___ RECORDS SHOWN ___

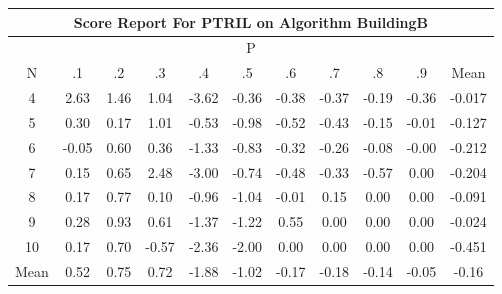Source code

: \documentclass[11pt,a4paper]{report}
\begin{document}
\begin{longtable}{ | c || c | c | c | c | c | c | c | c | c || c |}
\hline
\multicolumn{11}{|c|}{ Score Report For PTRIL on Algorithm BuildingB} \\
\hline
\multicolumn{11}{|c|}{ P } \\
\hline
N & .1 & .2 & .3 & .4 & .5 & .6 & .7 & .8 & .9 & Mean\\
 \hline
 \hline
 \endhead
  4 &  \cellcolor[HTML]{BFBFFF} 2.63 &  \cellcolor[HTML]{D7D7FF} 1.46 &  \cellcolor[HTML]{E7E7FF} 1.04 &  \cellcolor[HTML]{FFA7A7} -3.62 &  \cellcolor[HTML]{FFF7F7} -0.36 &  \cellcolor[HTML]{FFF7F7} -0.38 &  \cellcolor[HTML]{FFF7F7} -0.37 &  \cellcolor[HTML]{FFF7F7} -0.19 &  \cellcolor[HTML]{FFF7F7} -0.36 & -0.017 \\
  5 &  \cellcolor[HTML]{F7F7FF} 0.30 &  \cellcolor[HTML]{F7F7FF} 0.17 &  \cellcolor[HTML]{E7E7FF} 1.01 &  \cellcolor[HTML]{FFEFEF} -0.53 &  \cellcolor[HTML]{FFE7E7} -0.98 &  \cellcolor[HTML]{FFEFEF} -0.52 &  \cellcolor[HTML]{FFF7F7} -0.43 &  \cellcolor[HTML]{FFFFFF} -0.15 &  \cellcolor[HTML]{FFFFFF} -0.01 & -0.127 \\
  6 &  \cellcolor[HTML]{FFFFFF} -0.05 &  \cellcolor[HTML]{EFEFFF} 0.60 &  \cellcolor[HTML]{F7F7FF} 0.36 &  \cellcolor[HTML]{FFDFDF} -1.33 &  \cellcolor[HTML]{FFE7E7} -0.83 &  \cellcolor[HTML]{FFF7F7} -0.32 &  \cellcolor[HTML]{FFF7F7} -0.26 &  \cellcolor[HTML]{FFFFFF} -0.08 &  \cellcolor[HTML]{FFFFFF} -0.00 & -0.212 \\
  7 &  \cellcolor[HTML]{FFFFFF} 0.15 &  \cellcolor[HTML]{EFEFFF} 0.65 &  \cellcolor[HTML]{BFBFFF} 2.48 &  \cellcolor[HTML]{FFB7B7} -3.00 &  \cellcolor[HTML]{FFEFEF} -0.74 &  \cellcolor[HTML]{FFF7F7} -0.48 &  \cellcolor[HTML]{FFF7F7} -0.33 &  \cellcolor[HTML]{FFEFEF} -0.57 &  \cellcolor[HTML]{FFFFFF} 0.00 & -0.204 \\
  8 &  \cellcolor[HTML]{F7F7FF} 0.17 &  \cellcolor[HTML]{EFEFFF} 0.77 &  \cellcolor[HTML]{FFFFFF} 0.10 &  \cellcolor[HTML]{FFE7E7} -0.96 &  \cellcolor[HTML]{FFE7E7} -1.04 &  \cellcolor[HTML]{FFFFFF} -0.01 &  \cellcolor[HTML]{FFFFFF} 0.15 &  \cellcolor[HTML]{FFFFFF} 0.00 &  \cellcolor[HTML]{FFFFFF} 0.00 & -0.091 \\
  9 &  \cellcolor[HTML]{F7F7FF} 0.28 &  \cellcolor[HTML]{E7E7FF} 0.93 &  \cellcolor[HTML]{EFEFFF} 0.61 &  \cellcolor[HTML]{FFDFDF} -1.37 &  \cellcolor[HTML]{FFDFDF} -1.22 &  \cellcolor[HTML]{EFEFFF} 0.55 &  \cellcolor[HTML]{FFFFFF} 0.00 &  \cellcolor[HTML]{FFFFFF} 0.00 &  \cellcolor[HTML]{FFFFFF} 0.00 & -0.024 \\
  10 &  \cellcolor[HTML]{F7F7FF} 0.17 &  \cellcolor[HTML]{EFEFFF} 0.70 &  \cellcolor[HTML]{FFEFEF} -0.57 &  \cellcolor[HTML]{FFC7C7} -2.36 &  \cellcolor[HTML]{FFCFCF} -2.00 &  \cellcolor[HTML]{FFFFFF} 0.00 &  \cellcolor[HTML]{FFFFFF} 0.00 &  \cellcolor[HTML]{FFFFFF} 0.00 &  \cellcolor[HTML]{FFFFFF} 0.00 & -0.451 \\
 \hline
 \hline
Mean &  \cellcolor[HTML]{EFEFFF} 0.52 &  \cellcolor[HTML]{EFEFFF} 0.75 &  \cellcolor[HTML]{EFEFFF} 0.72 &  \cellcolor[HTML]{FFCFCF} -1.88 &  \cellcolor[HTML]{FFE7E7} -1.02 &  \cellcolor[HTML]{FFF7F7} -0.17 &  \cellcolor[HTML]{FFF7F7} -0.18 &  \cellcolor[HTML]{FFFFFF} -0.14 &  \cellcolor[HTML]{FFFFFF} -0.05 &  \cellcolor[HTML]{FFF7F7} -0.16
\end{longtable}
\end{document}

___

WHAT THE EXERCISE ASKS:
Every line that contains the string "multicolumn" should be returned from the data.

ANSWER FOR THE TASK:
\multicolumn{11}{|c|}{ Score Report For PTRIL on Algorithm BuildingB} \\
\multicolumn{11}{|c|}{ P } \\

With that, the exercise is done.